Suspension, Disciplinary Tribunal, demotion to constable, and transfer to Denton and to Jack Frost, the cretin of the year.
“Webster. How much longer are you going to be making that bloody tea?”
Wells’s voice, calling from the lobby, dragged him back to the present. The room seemed to be in a thick mist, outlines blurred and indistinct as the kettle boiled its head off. A roar of delight from the party upstairs. God, how he could do with a drink. Just one. But they’d warned him. Be drunk on duty just one more time…
He turned off the gas ring and made the tea.
In the lobby, Frost and Wells were huddled together exchanging moans. Young Collier was at the Underwood, splashing correction fluid over a typed report as if he were painting a wall. Frost lowered his eyes guiltily as Webster handed him the mug of tea, knowing that he should have taken the detective constable with him on the Ben Cornish job. Indeed, it would have been better if he had then Webster would have been the one floundering about in the wet and nasty instead of him. But he was finding the hair shirt of Webster’s permanent scowl a mite too much to take without the odd break. He pulled the mug toward him. “Thanks, son. Looks good.”

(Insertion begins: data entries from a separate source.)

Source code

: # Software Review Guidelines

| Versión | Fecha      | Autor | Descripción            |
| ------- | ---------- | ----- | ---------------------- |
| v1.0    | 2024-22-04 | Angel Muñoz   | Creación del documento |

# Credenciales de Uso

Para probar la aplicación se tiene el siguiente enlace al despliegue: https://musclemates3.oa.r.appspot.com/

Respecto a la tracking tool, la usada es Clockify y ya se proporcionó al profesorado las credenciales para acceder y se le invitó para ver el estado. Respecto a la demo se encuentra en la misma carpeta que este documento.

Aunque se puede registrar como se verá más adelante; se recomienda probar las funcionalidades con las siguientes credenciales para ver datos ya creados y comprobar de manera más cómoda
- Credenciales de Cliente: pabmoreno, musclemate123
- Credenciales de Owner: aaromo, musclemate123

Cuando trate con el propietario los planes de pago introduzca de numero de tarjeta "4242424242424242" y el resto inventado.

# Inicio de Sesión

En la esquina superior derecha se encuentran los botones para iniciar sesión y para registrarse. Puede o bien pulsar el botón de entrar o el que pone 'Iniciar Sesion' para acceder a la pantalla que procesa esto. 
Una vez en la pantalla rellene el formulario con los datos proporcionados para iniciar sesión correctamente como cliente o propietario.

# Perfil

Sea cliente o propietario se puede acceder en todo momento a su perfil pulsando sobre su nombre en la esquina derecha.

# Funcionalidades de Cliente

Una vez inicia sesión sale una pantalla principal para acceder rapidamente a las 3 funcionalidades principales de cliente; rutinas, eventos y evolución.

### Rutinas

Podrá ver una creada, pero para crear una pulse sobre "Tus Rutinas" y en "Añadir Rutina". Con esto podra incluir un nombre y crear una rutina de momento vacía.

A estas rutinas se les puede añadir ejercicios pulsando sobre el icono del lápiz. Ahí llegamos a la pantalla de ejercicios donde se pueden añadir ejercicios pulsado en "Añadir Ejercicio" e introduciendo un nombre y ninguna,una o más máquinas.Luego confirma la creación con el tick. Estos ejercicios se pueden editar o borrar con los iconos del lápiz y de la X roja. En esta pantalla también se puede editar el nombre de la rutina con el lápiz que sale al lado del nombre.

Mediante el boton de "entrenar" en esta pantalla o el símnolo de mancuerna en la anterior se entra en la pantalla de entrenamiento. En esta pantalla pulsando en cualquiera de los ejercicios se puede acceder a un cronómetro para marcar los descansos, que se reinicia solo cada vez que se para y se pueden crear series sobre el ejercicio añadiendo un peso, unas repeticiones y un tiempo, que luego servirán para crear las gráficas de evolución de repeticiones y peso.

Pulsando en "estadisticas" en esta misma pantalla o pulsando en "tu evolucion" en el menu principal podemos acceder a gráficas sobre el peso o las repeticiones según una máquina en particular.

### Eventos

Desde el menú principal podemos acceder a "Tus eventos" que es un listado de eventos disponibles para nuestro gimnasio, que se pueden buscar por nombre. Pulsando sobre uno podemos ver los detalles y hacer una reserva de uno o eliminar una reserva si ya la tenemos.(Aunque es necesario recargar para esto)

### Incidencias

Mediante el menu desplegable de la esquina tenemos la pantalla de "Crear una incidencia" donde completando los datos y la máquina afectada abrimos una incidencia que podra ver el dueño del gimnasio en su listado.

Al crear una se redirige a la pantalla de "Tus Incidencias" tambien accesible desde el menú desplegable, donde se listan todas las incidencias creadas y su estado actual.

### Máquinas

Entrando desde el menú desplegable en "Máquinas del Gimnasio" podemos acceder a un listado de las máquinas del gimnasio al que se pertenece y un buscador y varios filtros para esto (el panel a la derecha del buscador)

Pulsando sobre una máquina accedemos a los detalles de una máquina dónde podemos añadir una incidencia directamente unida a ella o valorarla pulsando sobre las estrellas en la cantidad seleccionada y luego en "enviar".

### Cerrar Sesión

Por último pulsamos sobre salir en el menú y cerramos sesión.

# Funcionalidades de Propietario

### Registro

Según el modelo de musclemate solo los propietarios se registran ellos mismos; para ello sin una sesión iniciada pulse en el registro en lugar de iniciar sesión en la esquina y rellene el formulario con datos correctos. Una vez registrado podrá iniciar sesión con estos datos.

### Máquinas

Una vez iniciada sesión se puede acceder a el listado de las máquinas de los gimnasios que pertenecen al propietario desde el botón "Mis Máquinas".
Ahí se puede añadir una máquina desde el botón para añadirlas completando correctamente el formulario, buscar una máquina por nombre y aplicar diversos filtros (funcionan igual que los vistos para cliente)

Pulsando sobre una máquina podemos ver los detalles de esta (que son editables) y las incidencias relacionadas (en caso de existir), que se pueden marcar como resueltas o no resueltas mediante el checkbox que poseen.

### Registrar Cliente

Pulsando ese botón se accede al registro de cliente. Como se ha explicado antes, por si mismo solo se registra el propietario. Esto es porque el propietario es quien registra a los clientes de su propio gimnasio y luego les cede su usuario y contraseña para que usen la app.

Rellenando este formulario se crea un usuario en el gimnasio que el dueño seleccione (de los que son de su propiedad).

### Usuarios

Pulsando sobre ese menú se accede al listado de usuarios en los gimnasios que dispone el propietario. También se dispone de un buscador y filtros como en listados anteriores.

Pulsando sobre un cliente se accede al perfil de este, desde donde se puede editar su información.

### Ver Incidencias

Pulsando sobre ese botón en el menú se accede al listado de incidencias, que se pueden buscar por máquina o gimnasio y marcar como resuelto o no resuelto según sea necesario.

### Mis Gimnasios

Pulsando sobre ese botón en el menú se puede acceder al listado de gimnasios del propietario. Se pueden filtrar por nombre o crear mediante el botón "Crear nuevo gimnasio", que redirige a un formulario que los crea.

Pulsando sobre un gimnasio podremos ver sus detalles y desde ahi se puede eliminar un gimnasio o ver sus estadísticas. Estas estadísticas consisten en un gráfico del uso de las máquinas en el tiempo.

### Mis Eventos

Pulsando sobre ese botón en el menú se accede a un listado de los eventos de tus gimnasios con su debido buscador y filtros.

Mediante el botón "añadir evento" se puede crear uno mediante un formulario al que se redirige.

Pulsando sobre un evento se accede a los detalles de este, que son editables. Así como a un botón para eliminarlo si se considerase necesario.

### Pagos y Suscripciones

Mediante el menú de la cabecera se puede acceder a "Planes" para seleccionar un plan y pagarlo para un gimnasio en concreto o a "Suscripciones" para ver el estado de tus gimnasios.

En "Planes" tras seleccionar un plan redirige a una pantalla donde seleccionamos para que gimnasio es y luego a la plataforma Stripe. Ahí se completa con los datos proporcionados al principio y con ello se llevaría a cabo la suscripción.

Wells accepted his tea without comment, but Collier, looking up from his remedial work, said, “Thanks very much, Inspector… sorry, I mean Constable,” which provoked a muffled snort of suppressed laughter from the sergeant.
Webster’s face went tight. Laugh, you bastards. My time will come. He rapped on the panel, pushing the mug through as Ridley slid it open. The controller nodded his thanks, then called across to Wells: “That hit-and-run victim, Sergeant they’ve taken him to Denton General Hospital. He’s not expected to live. Oh, and they’ve found the licence plate from the car that hit him.”